> _Supplied data_:
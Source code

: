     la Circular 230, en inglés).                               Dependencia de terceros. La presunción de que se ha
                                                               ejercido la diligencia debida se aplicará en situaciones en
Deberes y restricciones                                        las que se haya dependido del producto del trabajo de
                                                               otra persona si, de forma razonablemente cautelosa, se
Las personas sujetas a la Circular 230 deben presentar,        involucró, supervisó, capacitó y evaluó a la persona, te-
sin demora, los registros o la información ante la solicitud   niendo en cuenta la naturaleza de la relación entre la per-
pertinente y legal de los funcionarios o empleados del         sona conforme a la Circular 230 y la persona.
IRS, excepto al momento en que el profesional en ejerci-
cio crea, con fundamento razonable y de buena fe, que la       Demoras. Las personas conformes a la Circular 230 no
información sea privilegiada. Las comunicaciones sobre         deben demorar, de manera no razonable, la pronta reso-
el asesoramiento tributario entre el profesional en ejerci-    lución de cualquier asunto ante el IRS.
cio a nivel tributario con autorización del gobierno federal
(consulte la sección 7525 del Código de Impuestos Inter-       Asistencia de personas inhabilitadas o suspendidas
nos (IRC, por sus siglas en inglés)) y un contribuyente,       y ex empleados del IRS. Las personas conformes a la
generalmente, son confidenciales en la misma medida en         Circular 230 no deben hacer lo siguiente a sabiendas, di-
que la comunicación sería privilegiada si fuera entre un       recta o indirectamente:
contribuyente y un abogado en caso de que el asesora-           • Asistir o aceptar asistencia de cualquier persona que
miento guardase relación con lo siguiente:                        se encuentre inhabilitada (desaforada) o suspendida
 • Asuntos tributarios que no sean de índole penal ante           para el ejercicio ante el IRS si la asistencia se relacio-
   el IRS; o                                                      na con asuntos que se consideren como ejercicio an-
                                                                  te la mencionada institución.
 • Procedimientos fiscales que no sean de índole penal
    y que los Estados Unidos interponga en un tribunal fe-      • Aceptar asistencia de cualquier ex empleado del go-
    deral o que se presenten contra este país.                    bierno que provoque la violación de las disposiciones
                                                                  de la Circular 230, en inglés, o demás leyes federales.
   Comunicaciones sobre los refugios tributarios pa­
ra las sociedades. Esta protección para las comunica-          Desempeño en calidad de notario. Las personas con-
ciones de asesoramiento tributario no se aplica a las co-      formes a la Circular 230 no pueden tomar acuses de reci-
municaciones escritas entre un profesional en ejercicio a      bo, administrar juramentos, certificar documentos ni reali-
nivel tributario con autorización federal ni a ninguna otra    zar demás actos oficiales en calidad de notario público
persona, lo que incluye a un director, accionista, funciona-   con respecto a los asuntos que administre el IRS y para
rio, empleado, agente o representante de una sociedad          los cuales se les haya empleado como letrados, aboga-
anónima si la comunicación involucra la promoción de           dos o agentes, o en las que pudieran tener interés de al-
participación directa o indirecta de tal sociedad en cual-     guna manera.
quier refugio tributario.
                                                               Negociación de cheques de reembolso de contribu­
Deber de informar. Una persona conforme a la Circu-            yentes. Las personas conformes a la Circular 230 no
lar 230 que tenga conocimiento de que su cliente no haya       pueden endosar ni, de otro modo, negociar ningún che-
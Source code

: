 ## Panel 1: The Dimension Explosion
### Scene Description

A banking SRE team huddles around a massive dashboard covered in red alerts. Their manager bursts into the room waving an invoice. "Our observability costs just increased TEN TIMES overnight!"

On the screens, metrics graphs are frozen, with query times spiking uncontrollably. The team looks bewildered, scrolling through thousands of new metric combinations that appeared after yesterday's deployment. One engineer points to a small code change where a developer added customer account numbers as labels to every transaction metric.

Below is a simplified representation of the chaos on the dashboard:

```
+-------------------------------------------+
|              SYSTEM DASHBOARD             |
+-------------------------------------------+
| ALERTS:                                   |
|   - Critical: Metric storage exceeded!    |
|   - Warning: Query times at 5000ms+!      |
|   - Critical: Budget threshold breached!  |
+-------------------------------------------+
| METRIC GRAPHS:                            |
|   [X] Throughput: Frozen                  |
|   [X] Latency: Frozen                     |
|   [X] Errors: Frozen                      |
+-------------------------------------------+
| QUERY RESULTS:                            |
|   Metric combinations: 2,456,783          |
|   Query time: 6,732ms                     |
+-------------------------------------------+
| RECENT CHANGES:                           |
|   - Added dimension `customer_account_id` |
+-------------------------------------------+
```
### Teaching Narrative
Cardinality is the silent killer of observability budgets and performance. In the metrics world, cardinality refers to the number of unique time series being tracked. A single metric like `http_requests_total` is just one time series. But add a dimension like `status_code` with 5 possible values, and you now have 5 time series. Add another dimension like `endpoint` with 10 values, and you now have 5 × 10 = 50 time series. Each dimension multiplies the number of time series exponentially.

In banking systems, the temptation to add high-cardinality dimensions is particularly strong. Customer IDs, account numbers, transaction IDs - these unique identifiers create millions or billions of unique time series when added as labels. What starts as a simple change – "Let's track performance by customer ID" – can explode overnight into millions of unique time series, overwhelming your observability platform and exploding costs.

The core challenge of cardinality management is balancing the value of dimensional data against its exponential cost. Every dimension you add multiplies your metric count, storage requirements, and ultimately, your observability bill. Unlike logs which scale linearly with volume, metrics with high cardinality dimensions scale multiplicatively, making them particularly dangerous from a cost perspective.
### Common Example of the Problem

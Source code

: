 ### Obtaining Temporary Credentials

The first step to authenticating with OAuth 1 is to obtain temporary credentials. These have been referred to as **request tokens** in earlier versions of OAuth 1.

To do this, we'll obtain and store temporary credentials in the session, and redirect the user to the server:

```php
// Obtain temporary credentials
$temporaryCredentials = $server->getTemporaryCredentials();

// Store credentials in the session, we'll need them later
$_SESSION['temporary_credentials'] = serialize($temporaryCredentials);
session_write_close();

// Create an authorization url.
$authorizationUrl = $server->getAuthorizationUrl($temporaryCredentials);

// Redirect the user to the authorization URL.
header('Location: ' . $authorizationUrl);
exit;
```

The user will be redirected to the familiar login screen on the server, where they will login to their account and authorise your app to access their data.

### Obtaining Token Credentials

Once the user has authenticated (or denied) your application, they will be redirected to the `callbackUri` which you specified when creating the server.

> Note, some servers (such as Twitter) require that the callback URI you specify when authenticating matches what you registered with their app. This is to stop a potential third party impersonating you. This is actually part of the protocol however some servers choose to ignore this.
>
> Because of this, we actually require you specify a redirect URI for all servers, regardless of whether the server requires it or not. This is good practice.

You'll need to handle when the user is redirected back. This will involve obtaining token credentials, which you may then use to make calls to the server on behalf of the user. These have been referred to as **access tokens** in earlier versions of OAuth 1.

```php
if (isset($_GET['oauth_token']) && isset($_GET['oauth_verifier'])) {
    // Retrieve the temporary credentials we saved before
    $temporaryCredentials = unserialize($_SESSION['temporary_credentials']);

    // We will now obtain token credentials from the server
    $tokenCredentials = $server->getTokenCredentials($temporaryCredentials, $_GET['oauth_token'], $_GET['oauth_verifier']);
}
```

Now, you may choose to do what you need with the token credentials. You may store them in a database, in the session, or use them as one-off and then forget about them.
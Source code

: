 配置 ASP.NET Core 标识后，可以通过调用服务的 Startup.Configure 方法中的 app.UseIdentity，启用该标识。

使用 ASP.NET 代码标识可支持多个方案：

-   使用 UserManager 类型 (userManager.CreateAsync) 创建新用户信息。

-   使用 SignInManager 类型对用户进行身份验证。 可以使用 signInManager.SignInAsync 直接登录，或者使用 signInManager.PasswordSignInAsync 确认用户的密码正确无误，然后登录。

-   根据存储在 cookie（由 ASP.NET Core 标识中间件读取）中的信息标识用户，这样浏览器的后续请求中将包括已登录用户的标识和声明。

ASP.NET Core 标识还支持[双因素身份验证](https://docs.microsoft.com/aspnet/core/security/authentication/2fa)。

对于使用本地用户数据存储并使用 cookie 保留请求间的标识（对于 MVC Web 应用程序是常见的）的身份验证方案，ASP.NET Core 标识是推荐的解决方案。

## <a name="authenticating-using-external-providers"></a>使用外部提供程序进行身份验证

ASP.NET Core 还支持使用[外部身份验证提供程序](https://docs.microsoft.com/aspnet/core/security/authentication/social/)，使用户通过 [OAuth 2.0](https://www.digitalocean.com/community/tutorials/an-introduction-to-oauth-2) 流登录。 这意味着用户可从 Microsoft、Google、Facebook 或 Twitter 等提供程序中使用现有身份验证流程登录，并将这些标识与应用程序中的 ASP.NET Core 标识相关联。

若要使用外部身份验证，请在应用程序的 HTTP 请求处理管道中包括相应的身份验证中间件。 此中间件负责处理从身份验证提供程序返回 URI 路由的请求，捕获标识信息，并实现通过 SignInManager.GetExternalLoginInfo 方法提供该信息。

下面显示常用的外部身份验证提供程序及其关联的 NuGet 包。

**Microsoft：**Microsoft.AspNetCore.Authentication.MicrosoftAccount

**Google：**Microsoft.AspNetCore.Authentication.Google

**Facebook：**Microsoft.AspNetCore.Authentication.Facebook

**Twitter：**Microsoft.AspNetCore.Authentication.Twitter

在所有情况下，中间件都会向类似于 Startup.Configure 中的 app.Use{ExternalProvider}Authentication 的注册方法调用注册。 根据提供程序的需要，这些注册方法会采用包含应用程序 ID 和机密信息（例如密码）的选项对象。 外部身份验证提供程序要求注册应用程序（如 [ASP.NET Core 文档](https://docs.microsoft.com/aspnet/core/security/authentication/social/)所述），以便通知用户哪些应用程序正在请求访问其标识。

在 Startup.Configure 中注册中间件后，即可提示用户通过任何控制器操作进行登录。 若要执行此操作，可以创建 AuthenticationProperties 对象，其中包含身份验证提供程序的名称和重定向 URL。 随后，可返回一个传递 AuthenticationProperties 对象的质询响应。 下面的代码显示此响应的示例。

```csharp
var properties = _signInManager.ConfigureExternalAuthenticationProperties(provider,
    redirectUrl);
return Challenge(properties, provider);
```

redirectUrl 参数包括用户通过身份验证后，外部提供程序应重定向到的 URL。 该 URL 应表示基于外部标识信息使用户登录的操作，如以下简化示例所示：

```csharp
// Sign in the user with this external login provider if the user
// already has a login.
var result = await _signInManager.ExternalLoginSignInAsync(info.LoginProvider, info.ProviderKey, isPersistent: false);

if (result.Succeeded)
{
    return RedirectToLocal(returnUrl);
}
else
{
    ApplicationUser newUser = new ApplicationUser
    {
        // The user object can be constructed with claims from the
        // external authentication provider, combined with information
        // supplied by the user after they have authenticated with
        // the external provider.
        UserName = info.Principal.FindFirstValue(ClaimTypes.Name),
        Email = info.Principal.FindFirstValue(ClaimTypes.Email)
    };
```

> _What the task asks_:
Check the entries above line by line and return each one containing the word "manera".

> _Result of the exercise_:
información sea privilegiada. Las comunicaciones sobre         deben demorar, de manera no razonable, la pronta reso-
participación directa o indirecta de tal sociedad en cual-     guna manera.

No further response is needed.